- GIVEN INFORMATION
/---
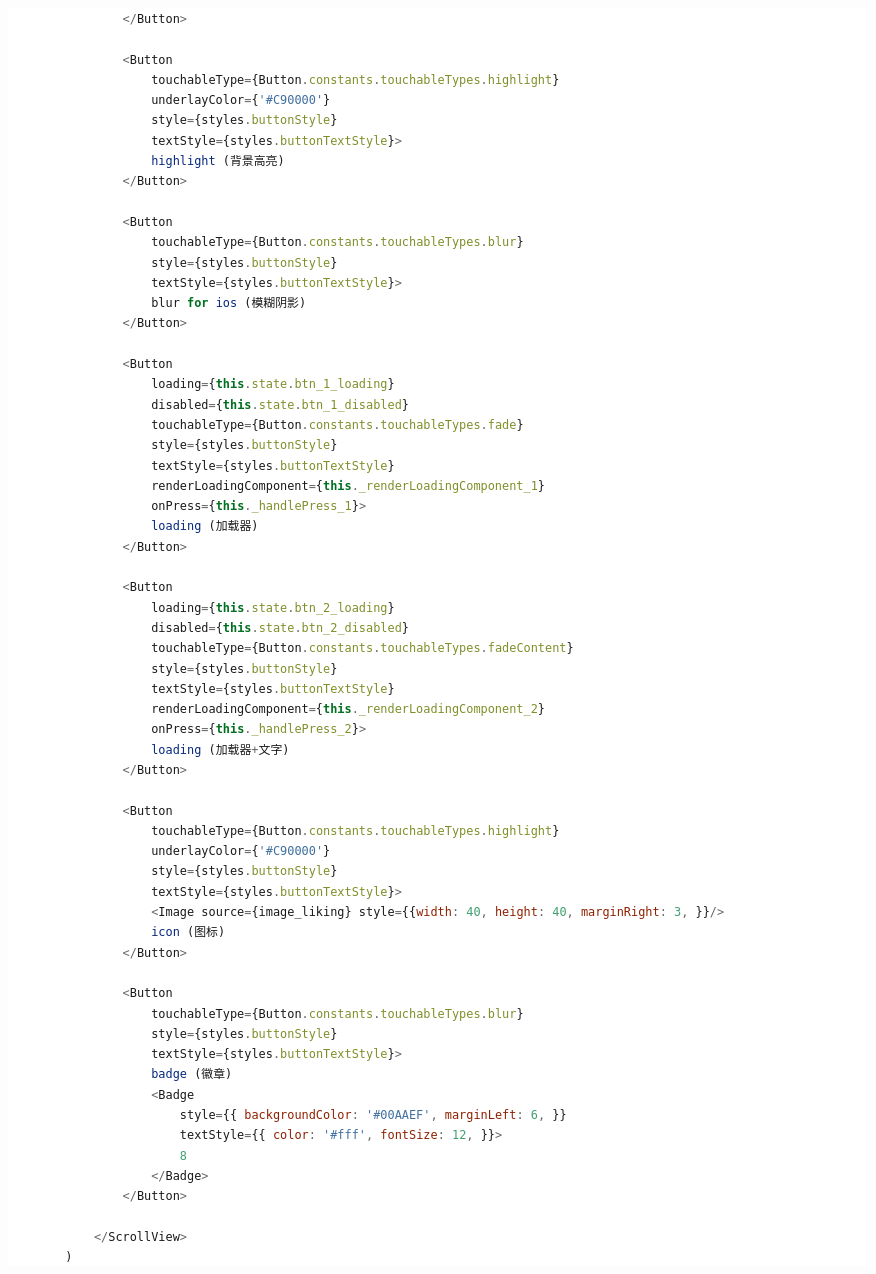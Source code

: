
 ```js
                </Button>

                <Button
                    touchableType={Button.constants.touchableTypes.highlight}
                    underlayColor={'#C90000'}
                    style={styles.buttonStyle}
                    textStyle={styles.buttonTextStyle}>
                    highlight (背景高亮)
                </Button>

                <Button
                    touchableType={Button.constants.touchableTypes.blur}
                    style={styles.buttonStyle}
                    textStyle={styles.buttonTextStyle}>
                    blur for ios (模糊阴影)
                </Button>

                <Button
                    loading={this.state.btn_1_loading}
                    disabled={this.state.btn_1_disabled}
                    touchableType={Button.constants.touchableTypes.fade}
                    style={styles.buttonStyle}
                    textStyle={styles.buttonTextStyle}
                    renderLoadingComponent={this._renderLoadingComponent_1}
                    onPress={this._handlePress_1}>
                    loading (加载器)
                </Button>

                <Button
                    loading={this.state.btn_2_loading}
                    disabled={this.state.btn_2_disabled}
                    touchableType={Button.constants.touchableTypes.fadeContent}
                    style={styles.buttonStyle}
                    textStyle={styles.buttonTextStyle}
                    renderLoadingComponent={this._renderLoadingComponent_2}
                    onPress={this._handlePress_2}>
                    loading (加载器+文字)
                </Button>

                <Button
                    touchableType={Button.constants.touchableTypes.highlight}
                    underlayColor={'#C90000'}
                    style={styles.buttonStyle}
                    textStyle={styles.buttonTextStyle}>
                    <Image source={image_liking} style={{width: 40, height: 40, marginRight: 3, }}/>
                    icon (图标)
                </Button>

                <Button
                    touchableType={Button.constants.touchableTypes.blur}
                    style={styles.buttonStyle}
                    textStyle={styles.buttonTextStyle}>
                    badge (徽章)
                    <Badge
                        style={{ backgroundColor: '#00AAEF', marginLeft: 6, }}
                        textStyle={{ color: '#fff', fontSize: 12, }}>
                        8
                    </Badge>
                </Button>

            </ScrollView>
        )
```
\---
State, as a number only, how many lines in the entries include "this".

8